(RECORDS SUPPLIED)
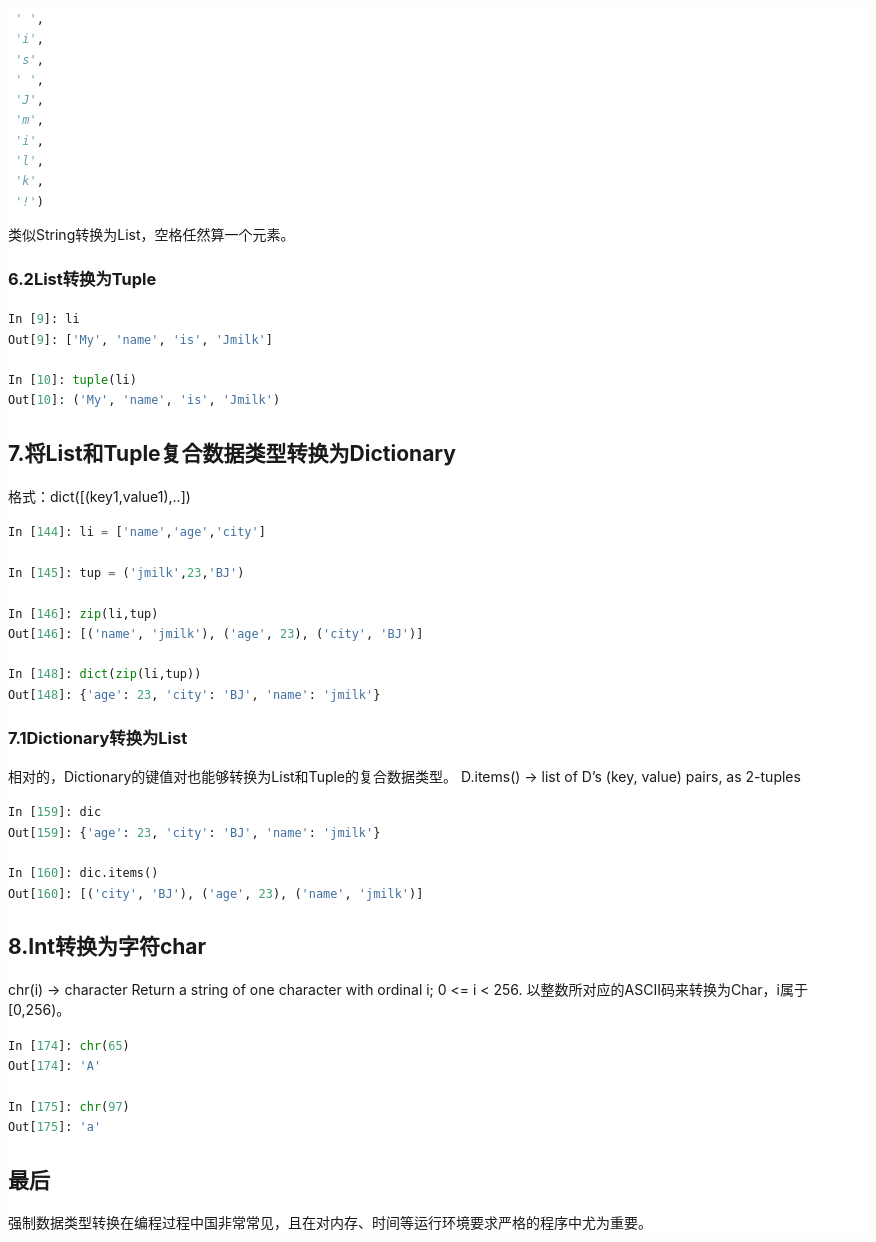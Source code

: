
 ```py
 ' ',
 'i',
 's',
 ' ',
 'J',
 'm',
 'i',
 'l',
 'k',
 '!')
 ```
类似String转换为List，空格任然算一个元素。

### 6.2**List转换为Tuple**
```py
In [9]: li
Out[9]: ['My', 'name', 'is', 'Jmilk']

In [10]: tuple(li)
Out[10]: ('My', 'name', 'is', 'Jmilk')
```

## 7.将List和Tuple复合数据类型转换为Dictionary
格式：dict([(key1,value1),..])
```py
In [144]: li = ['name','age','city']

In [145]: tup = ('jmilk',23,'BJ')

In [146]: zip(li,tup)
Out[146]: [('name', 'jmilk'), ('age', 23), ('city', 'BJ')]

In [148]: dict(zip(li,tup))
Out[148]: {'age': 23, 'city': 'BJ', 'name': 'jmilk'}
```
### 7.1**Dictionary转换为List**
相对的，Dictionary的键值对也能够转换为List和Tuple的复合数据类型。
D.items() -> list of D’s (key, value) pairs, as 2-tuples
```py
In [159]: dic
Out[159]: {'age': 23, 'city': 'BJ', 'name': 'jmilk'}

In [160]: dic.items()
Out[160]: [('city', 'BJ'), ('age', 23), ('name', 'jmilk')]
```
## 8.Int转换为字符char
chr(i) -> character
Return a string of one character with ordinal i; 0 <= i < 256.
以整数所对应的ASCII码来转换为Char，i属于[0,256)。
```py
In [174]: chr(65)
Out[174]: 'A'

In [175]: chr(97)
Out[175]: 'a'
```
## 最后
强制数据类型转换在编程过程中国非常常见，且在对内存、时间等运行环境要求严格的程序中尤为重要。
(End RECORDS SUPPLIED)
▸ **WHAT YOU SHOULD DO**
In the data above, how many lines contain the word "character"? Only the number is wanted.

▸ **OUTPUT OF THE TASK**
2